[ENTRIES SHOWN — start]

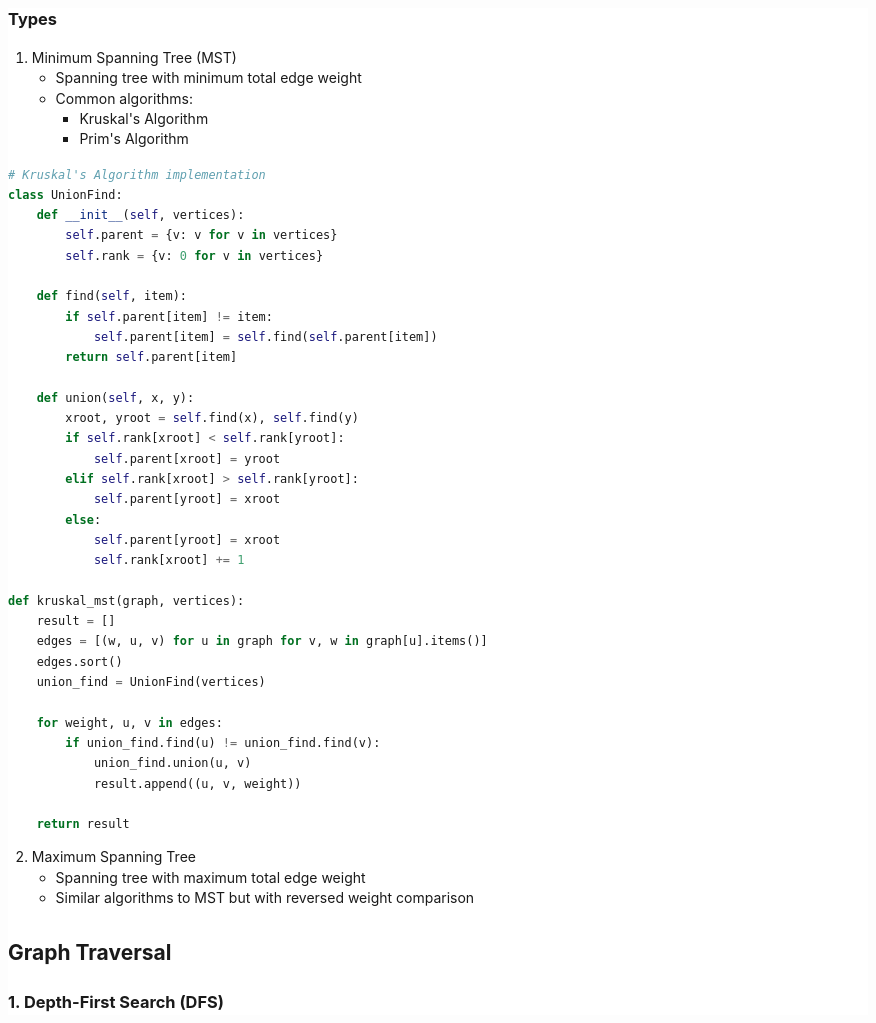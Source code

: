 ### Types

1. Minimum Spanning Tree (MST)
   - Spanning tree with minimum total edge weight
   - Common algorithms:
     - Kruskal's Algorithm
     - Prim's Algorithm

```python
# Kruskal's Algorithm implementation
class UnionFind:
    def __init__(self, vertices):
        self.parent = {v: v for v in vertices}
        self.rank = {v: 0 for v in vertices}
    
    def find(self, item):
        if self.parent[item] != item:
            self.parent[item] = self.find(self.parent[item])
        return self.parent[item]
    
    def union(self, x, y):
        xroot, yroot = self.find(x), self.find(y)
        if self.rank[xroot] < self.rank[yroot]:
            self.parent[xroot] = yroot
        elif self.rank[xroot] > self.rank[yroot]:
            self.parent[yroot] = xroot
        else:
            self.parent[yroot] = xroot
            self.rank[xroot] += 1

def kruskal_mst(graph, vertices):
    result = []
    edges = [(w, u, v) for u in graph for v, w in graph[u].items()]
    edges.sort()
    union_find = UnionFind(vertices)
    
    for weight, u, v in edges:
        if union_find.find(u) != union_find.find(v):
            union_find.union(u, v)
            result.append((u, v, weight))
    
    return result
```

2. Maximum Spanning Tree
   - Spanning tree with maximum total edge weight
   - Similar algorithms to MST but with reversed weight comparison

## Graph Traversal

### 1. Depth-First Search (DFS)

[ENTRIES SHOWN — finish]
[ENTRIES SHOWN — start]

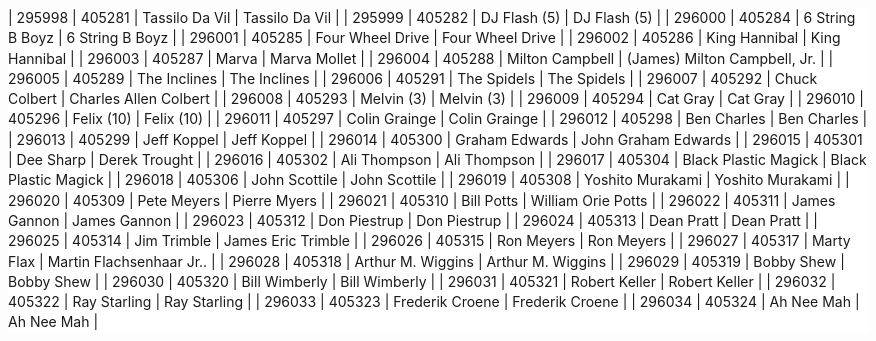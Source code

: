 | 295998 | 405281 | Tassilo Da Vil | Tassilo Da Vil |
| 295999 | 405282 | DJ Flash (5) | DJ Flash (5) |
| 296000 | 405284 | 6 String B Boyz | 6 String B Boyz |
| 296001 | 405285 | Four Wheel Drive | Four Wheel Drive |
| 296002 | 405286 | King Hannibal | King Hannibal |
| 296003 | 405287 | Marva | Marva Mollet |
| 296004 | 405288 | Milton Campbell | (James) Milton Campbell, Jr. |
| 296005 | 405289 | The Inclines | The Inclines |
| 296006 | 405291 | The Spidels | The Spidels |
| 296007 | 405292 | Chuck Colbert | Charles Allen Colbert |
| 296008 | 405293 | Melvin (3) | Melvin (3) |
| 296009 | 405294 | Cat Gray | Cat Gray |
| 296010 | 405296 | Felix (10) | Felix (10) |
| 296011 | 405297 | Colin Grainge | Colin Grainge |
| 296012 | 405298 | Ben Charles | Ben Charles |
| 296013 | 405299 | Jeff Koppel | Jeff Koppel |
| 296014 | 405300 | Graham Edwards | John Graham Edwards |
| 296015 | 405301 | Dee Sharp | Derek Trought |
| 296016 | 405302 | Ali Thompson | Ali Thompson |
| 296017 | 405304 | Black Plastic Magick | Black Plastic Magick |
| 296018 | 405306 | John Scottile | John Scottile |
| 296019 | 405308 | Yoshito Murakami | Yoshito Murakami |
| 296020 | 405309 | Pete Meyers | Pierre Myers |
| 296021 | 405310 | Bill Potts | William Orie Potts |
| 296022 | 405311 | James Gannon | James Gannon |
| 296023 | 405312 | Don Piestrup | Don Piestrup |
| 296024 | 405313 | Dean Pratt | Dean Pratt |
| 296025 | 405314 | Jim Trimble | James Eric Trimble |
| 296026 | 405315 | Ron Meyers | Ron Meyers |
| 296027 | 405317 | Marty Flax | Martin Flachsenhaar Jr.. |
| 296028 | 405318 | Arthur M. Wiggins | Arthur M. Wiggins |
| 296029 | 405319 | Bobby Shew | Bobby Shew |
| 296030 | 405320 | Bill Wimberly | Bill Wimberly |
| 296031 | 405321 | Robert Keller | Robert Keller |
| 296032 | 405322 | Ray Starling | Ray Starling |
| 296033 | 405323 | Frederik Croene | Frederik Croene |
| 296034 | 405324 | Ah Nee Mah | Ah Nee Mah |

[ENTRIES SHOWN — finish]

--- INSTRUCTIONS FOR THE TASK ---
Only one part of the material above is to be transcribed, namely the lines starting with the line that has "Spidels | The Spidels |" and going on through the line that has "Wimberly | Bill Wimberly |", exactly as they stand.

--- REPLY ---
| 296006 | 405291 | The Spidels | The Spidels |
| 296007 | 405292 | Chuck Colbert | Charles Allen Colbert |
| 296008 | 405293 | Melvin (3) | Melvin (3) |
| 296009 | 405294 | Cat Gray | Cat Gray |
| 296010 | 405296 | Felix (10) | Felix (10) |
| 296011 | 405297 | Colin Grainge | Colin Grainge |
| 296012 | 405298 | Ben Charles | Ben Charles |
| 296013 | 405299 | Jeff Koppel | Jeff Koppel |
| 296014 | 405300 | Graham Edwards | John Graham Edwards |
| 296015 | 405301 | Dee Sharp | Derek Trought |
| 296016 | 405302 | Ali Thompson | Ali Thompson |
| 296017 | 405304 | Black Plastic Magick | Black Plastic Magick |
| 296018 | 405306 | John Scottile | John Scottile |
| 296019 | 405308 | Yoshito Murakami | Yoshito Murakami |
| 296020 | 405309 | Pete Meyers | Pierre Myers |
| 296021 | 405310 | Bill Potts | William Orie Potts |
| 296022 | 405311 | James Gannon | James Gannon |
| 296023 | 405312 | Don Piestrup | Don Piestrup |
| 296024 | 405313 | Dean Pratt | Dean Pratt |
| 296025 | 405314 | Jim Trimble | James Eric Trimble |
| 296026 | 405315 | Ron Meyers | Ron Meyers |
| 296027 | 405317 | Marty Flax | Martin Flachsenhaar Jr.. |
| 296028 | 405318 | Arthur M. Wiggins | Arthur M. Wiggins |
| 296029 | 405319 | Bobby Shew | Bobby Shew |
| 296030 | 405320 | Bill Wimberly | Bill Wimberly |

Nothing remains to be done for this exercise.